Multiparty Computations
Information-Theoretically Secure Against an Adaptive Adversary

Stefan Dziembowski

January 2001

Abstract:

In this thesis we study a problem of doing Verifiable Secret Sharing (VSS) and Multiparty Computations in a model where private channels between the players and a broadcast channel is available. The adversary is active, adaptive and has an unbounded computing power. The thesis is based on two papers [1,2].

In [1] we assume that the adversary can corrupt any set from a given adversary structure. In this setting we study a problem of doing efficient VSS and MPC given an access to a secret sharing scheme (SS). For all adversary structures where VSS is possible at all, we show that, up to a polynomial time black-box reduction, the complexity of adaptively secure VSS is the same as that of ordinary secret sharing (SS), where security is only required against a passive, static adversary. Previously, such a connection was only known for linear secret sharing and VSS schemes.

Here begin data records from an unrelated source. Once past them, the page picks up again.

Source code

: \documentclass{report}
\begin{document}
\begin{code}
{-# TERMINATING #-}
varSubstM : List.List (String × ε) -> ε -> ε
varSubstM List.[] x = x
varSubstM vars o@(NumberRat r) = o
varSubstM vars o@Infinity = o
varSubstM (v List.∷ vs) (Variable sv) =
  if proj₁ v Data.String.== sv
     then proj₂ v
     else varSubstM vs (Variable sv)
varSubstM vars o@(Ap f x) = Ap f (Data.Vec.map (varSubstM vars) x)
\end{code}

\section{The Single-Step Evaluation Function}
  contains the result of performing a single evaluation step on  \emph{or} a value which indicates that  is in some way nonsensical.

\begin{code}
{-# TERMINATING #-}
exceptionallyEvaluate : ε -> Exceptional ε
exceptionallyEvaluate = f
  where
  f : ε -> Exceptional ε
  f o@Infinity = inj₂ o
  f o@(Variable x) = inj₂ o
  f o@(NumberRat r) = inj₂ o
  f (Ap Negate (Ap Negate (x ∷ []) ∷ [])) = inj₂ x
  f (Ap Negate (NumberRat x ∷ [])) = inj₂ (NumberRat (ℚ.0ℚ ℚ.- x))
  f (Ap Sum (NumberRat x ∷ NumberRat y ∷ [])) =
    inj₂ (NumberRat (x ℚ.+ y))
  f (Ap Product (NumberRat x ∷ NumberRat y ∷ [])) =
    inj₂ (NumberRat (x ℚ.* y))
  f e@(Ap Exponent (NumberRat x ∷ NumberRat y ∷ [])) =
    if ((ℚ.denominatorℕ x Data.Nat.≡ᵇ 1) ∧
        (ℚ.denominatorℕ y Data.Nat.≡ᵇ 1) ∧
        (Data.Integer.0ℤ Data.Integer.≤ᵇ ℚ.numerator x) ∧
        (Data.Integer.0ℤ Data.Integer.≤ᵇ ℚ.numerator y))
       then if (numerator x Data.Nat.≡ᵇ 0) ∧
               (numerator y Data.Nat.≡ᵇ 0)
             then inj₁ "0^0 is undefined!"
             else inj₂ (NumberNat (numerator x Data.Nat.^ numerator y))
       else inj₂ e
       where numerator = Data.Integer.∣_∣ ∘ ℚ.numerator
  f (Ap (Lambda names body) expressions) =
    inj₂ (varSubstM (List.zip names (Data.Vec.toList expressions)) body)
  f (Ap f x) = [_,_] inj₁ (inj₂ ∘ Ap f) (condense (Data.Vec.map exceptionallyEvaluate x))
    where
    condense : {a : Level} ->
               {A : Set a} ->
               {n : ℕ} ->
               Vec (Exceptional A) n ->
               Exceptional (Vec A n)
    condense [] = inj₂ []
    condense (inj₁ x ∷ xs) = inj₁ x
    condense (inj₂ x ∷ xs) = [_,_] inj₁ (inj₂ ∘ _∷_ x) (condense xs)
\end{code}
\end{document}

We then show an impossibility result indicating that a similar equivalence does not hold for Multiparty Computation (MPC): we show that even if protocols are given black-box access for free to an idealized secret sharing scheme secure for the access structure in question, it is not possible to handle all relevant access structures efficiently, not even if the adversary is passive and static. In other words, general MPC can only be black-box reduced efficiently to secret sharing if extra properties of the secret sharing scheme used (such as linearity) are assumed.

The protocols of [2] assume that we work against a threshold adversary structure. We propose new VSS and MPC protocols that are substantially more efficient than the ones previously known.

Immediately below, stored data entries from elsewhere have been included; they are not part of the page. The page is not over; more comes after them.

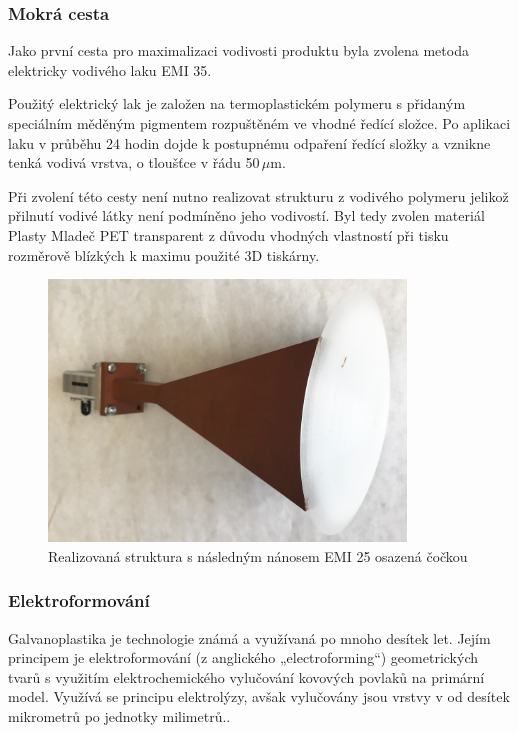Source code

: \subsubsection{Mokrá cesta}
Jako první cesta pro maximalizaci vodivosti produktu byla zvolena metoda elektricky vodivého laku EMI 35\cite{EMIdata}.

Použitý elektrický lak je založen na termoplastickém polymeru s přidaným speciálním měděným pigmentem rozpuštěném ve vhodné ředící složce. Po aplikaci laku v průběhu 24 hodin dojde k postupnému odpaření ředící složky a vznikne tenká vodivá vrstva, o tloušťce v řádu 50\,$\mu$m.

Při zvolení této cesty není nutno realizovat strukturu z vodivého polymeru jelikož přilnutí vodivé látky není podmíněno jeho vodivostí. Byl tedy zvolen materiál Plasty Mladeč PET transparent z důvodu vhodných vlastností při tisku rozměrově blízkých k maximu použité 3D tiskárny.


\begin{figure}[!htbp]
\begin{center}
\includegraphics[width=9.5cm]{pics/final/Assembly}
\caption{Realizovaná struktura s následným nánosem EMI 25 osazená čočkou}
\label{fig:HornEMI}
\end{center}
\end{figure}

\subsubsection{Elektroformování}
Galvanoplastika je technologie známá a využívaná po mnoho desítek let. Jejím principem je elektroformování (z anglického „electroforming“) geometrických tvarů s využitím elektrochemického vylučování kovových povlaků na primární model. Využívá se principu elektrolýzy, avšak vylučovány jsou vrstvy v od desítek mikrometrů po jednotky milimetrů.\cite{Electroforming}.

Another contribution of [2] is an attack against a Weak Secret Sharing Protocol (WSS) of [3]. The attack exploits the fact that the adversary is adaptive. We present this attack here and discuss other problems caused by the adaptiveness.

All protocols in the thesis are formally specified and the proofs of their security are given.

[1]
Ronald Cramer, Ivan Damgård, Stefan Dziembowski, Martin Hirt, and Tal Rabin. Efficient multiparty computations with dishonest minority. In Advances in Cryptology -- Eurocrypt '99, volume 1592 of Lecture Notes in Computer Science, pages 311-326, 1999.
[2]
Ronald Cramer, Ivan Damgård, and Stefan Dziembowski. On the complexity of verifiable secret sharing and multiparty computation. In Proceedings of the Thirty-Second Annual ACM Symposium on Theory of Computing, pages 25-334, May 2000.
[3]
Tal Rabin and Michael Ben-Or. Verifiable secret sharing and multiparty protocols with honest majority (extended abstract). In Proceedings of the Twenty First Annual ACM Symposium on Theory of Computing, pages 73-85, Seattle, Washington, 15-17 May 1989.